Telephony Optimization
For phone calls, NueSpeak Apex applies additional processing:
- 8 kHz / μ-law encoding compatibility for PSTN delivery
- Noise floor management — Minimizes artifacts audible on phone speakers
- Adaptive pacing — Slightly slower delivery for phone contexts to improve comprehension
- Caching — Generated audio is cached per text segment, eliminating redundant synthesis
Performance
Benchmarks
Measured on production infrastructure under typical load:
| Metric | Value |
|---|---|
| Mean Opinion Score (MOS) | 4.32 / 5.0 |
| Character Error Rate (speaker similarity) | 3.1% |
| Time to first byte (P50) | 245 ms |
| Time to first byte (P95) | 410 ms |
| Throughput | 4 concurrent streams per instance |
| Memory footprint | ~3.6 GB VRAM |
Comparison with Industry Standards
| Feature | NueSpeak Apex | Cloud TTS (typical) | Open-source TTS |
|---|---|---|---|
| Latency | < 280 ms | 300–800 ms | 500–2000 ms |
| Voice cloning | Zero-shot | Fine-tuning required | Varies |
| Multilingual | 28+ languages | 40+ languages | 5–15 languages |
| Streaming | Yes | Partial | Rare |
| MOS score | 4.32 | 4.0–4.3 | 3.5–4.0 |
Integration
NueSpeak Apex is deeply integrated into NueForm's platform:
- Form Builder — TTS audio is generated at publish time for all eligible questions.
- Telephony — Real-time synthesis during live phone calls with sub-300ms latency.
- Voice Designer — Create custom voices from text descriptions or audio samples.
- Caching Layer — Frequently used phrases are pre-synthesized and cached for instant delivery.
Audio Quality
NueSpeak Apex generates studio-quality speech at 24 kHz sample rate.
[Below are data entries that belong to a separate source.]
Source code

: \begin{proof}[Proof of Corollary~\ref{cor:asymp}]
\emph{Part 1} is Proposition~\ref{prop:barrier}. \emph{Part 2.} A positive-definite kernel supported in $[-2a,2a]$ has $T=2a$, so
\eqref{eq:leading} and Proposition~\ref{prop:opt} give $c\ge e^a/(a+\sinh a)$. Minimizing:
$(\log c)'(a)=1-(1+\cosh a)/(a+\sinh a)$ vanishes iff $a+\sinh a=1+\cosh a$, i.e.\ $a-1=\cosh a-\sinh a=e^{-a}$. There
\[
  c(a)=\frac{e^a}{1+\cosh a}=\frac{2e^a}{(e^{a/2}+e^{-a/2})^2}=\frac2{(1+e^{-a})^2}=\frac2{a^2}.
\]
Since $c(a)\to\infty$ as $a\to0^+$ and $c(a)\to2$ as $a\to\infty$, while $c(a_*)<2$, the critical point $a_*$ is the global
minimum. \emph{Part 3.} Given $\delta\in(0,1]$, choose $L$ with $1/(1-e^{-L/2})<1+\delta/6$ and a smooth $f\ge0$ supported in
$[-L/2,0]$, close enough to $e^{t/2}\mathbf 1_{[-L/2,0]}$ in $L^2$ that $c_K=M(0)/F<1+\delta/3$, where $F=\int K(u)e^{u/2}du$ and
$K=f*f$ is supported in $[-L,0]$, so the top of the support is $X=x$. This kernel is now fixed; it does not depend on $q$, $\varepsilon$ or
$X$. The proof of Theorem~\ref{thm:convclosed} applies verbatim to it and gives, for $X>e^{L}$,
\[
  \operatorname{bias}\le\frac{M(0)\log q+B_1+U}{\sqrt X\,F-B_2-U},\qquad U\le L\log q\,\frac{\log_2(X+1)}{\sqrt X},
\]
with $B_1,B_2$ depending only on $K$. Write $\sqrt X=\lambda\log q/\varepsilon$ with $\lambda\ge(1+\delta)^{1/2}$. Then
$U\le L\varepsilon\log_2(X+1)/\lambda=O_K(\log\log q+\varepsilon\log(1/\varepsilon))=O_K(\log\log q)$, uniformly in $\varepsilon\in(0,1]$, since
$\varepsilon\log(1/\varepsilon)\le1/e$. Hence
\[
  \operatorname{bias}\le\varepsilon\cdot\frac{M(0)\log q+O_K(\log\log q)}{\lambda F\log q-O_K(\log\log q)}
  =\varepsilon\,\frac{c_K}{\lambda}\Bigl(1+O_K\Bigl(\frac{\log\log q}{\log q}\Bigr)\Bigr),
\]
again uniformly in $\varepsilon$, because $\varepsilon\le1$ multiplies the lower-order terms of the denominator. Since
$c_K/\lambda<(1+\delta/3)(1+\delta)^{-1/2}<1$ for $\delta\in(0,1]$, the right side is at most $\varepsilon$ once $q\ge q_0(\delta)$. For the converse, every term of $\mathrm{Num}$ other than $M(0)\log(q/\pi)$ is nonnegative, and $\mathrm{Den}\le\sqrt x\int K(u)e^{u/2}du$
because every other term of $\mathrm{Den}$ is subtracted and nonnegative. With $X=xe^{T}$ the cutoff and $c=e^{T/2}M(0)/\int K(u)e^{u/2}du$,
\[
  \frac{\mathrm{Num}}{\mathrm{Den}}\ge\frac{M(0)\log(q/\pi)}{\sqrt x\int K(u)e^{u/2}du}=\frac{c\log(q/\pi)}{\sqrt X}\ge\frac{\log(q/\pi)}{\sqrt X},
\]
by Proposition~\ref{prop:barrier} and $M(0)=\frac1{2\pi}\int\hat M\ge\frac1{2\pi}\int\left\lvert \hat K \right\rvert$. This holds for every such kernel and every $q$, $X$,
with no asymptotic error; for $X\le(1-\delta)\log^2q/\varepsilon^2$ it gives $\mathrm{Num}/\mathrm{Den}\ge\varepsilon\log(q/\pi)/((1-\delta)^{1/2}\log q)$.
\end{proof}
For telephony, audio is transcoded to 8 kHz μ-law for optimal phone network delivery while preserving intelligibility.
The model excels at:
- Spelling and dictation — Clear character-by-character pronunciation for email addresses, names, and codes.
- Numbers and dates — Natural reading of numeric content with appropriate grouping.
- Conversational tone — Responses sound natural and engaging, not robotic.
Privacy & Security
- Voice samples used for cloning are stored encrypted and never shared with third parties.
- Audio is generated on NueForm's dedicated GPU infrastructure — no external API calls.
- Cloned voices are scoped to your account and cannot be accessed by other users.
- Voice data can be deleted at any time from the Telephony settings.